For the scene, Maisie Williams, the 22-year-old actress who plays Arya, told Entertainment Weekly that the showrunners let her decide how much of her body she wanted to show for the scene, which ended up being very little: “I kept myself pretty private,” she said, “I don’t think it’s important for Arya to flash. This beat isn’t really about that.” Instead, the camera seems to take on Arya’s perspective, and therefore centers on Gendry: We see Arya watching him appreciatively while he’s at work, and the sex scene itself focuses on his body rather than Williams’.

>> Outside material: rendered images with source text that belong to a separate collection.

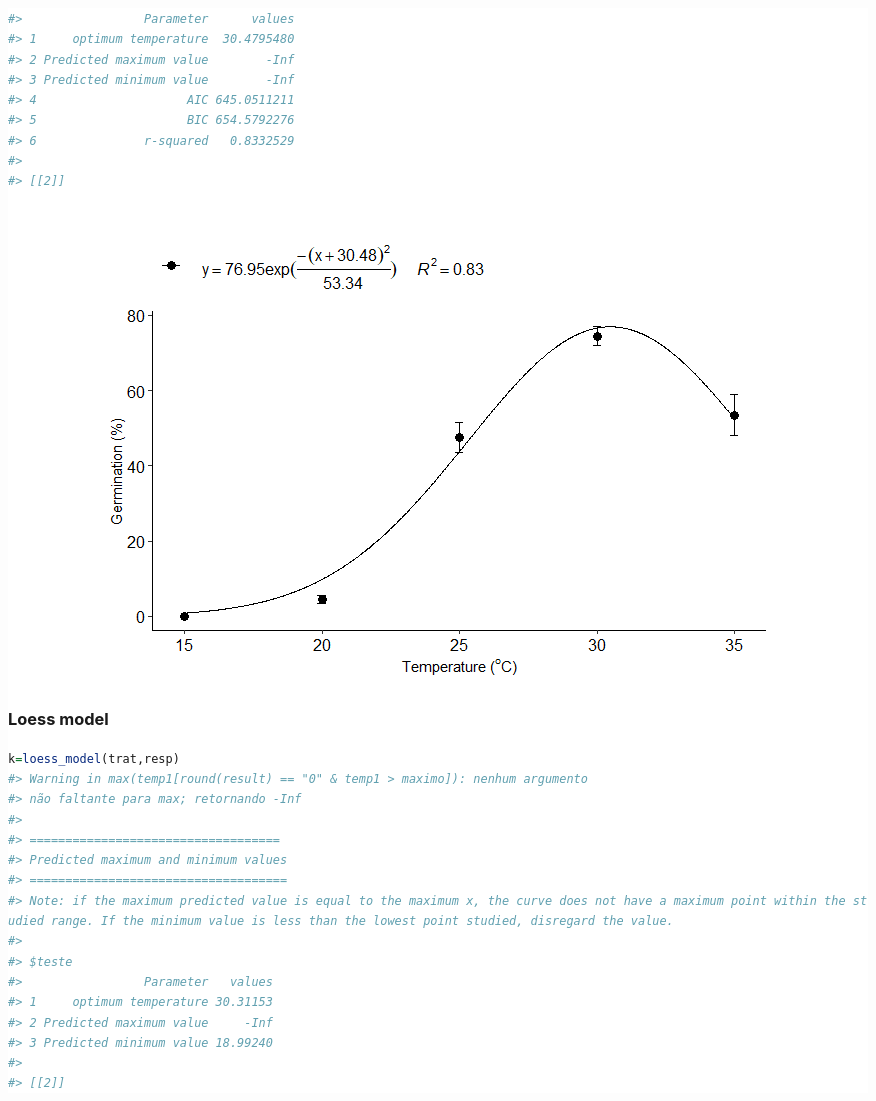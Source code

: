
 ``` r
#>                 Parameter      values
#> 1     optimum temperature  30.4795480
#> 2 Predicted maximum value        -Inf
#> 3 Predicted minimum value        -Inf
#> 4                     AIC 645.0511211
#> 5                     BIC 654.5792276
#> 6               r-squared   0.8332529
#> 
#> [[2]]
```

<img src="man/figures/README-unnamed-chunk-12-1.png" style="display: block; margin: auto;" />

### Loess model

``` r
k=loess_model(trat,resp)
#> Warning in max(temp1[round(result) == "0" & temp1 > maximo]): nenhum argumento
#> não faltante para max; retornando -Inf
#> 
#> ===================================
#> Predicted maximum and minimum values
#> ====================================
#> Note: if the maximum predicted value is equal to the maximum x, the curve does not have a maximum point within the studied range. If the minimum value is less than the lowest point studied, disregard the value.
#> 
#> $teste
#>                 Parameter   values
#> 1     optimum temperature 30.31153
#> 2 Predicted maximum value     -Inf
#> 3 Predicted minimum value 18.99240
#> 
#> [[2]]
```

It’s a distinctive (and welcome) shift in perspective for a series that has been referred to as a show about “tits and dragons” thanks to its gratuitous preoccupation with naked (and often brutalized) female bodies.

Indeed, the episode as a whole functioned as a kind of toast to the bravery, intelligence, competence, and power of the show’s girls and women. In addition to Brienne’s knighting, we see Lady Lyanna Mormont shut down her uncle when he tries to keep her away from the impending battle, as well as an unnamed young girl of Winterfell offering to join the fight against the army of the dead, and allowing herself to be talked into instead defending the women and children sheltering in the crypt. Sansa and Dany take quick a moment in their woman-to-woman chat to congratulate themselves for being the only capable leaders in all of Seven Kingdoms, and even Tyrion Lannister—whose penchant for prostitutes has been one of his main character traits—notes that he has sworn off of them.

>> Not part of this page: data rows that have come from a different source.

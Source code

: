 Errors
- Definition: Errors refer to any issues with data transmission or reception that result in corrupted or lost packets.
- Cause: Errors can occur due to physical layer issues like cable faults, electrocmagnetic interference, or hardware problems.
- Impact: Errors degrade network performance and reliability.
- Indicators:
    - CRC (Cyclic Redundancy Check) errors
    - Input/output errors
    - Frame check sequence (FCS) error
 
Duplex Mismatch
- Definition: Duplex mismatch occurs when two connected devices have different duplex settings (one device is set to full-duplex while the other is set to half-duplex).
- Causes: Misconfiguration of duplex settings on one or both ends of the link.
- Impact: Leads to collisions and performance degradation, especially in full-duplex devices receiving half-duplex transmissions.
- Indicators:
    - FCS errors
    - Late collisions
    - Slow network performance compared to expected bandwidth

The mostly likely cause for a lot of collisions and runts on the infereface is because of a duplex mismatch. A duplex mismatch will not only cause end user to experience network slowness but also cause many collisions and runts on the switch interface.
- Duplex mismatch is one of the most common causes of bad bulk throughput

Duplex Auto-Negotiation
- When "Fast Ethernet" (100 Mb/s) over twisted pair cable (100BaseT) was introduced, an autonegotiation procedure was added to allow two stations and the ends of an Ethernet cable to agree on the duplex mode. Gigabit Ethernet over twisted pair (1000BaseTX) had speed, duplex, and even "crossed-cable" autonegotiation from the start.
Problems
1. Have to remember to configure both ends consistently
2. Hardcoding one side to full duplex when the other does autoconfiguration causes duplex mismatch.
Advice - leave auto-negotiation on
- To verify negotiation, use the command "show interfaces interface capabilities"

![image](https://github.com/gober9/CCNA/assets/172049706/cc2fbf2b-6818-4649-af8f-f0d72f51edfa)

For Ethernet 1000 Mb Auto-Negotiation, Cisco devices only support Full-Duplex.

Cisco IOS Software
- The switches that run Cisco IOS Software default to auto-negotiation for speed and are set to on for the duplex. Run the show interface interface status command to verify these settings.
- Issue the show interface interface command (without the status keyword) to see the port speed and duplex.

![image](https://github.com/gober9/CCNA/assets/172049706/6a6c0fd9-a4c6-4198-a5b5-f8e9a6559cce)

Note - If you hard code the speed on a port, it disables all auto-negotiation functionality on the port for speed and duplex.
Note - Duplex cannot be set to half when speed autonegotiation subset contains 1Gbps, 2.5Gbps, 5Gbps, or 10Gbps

So for a show that has long-relied upon the sexual and political oppression of women to drive plot, this episode—and Arya’s sex scene in particular—marked a subtle but important turning point. Perhaps its showrunners are trying to make Thrones more palatable in a post-#MeToo world. Perhaps it’s the influence of the “intimacy coordinator” for sex scenes that the show reportedly hired recently, to coach and advocate for actors.

It’s worth mentioning, though, that not much has changed in the gender makeup of those calling the shots or writing the show’s words: There are no women in the writers room this season, according to IMDb, or women directors of episodes, reflecting an almost decade-long failure to include women in the creation of the show.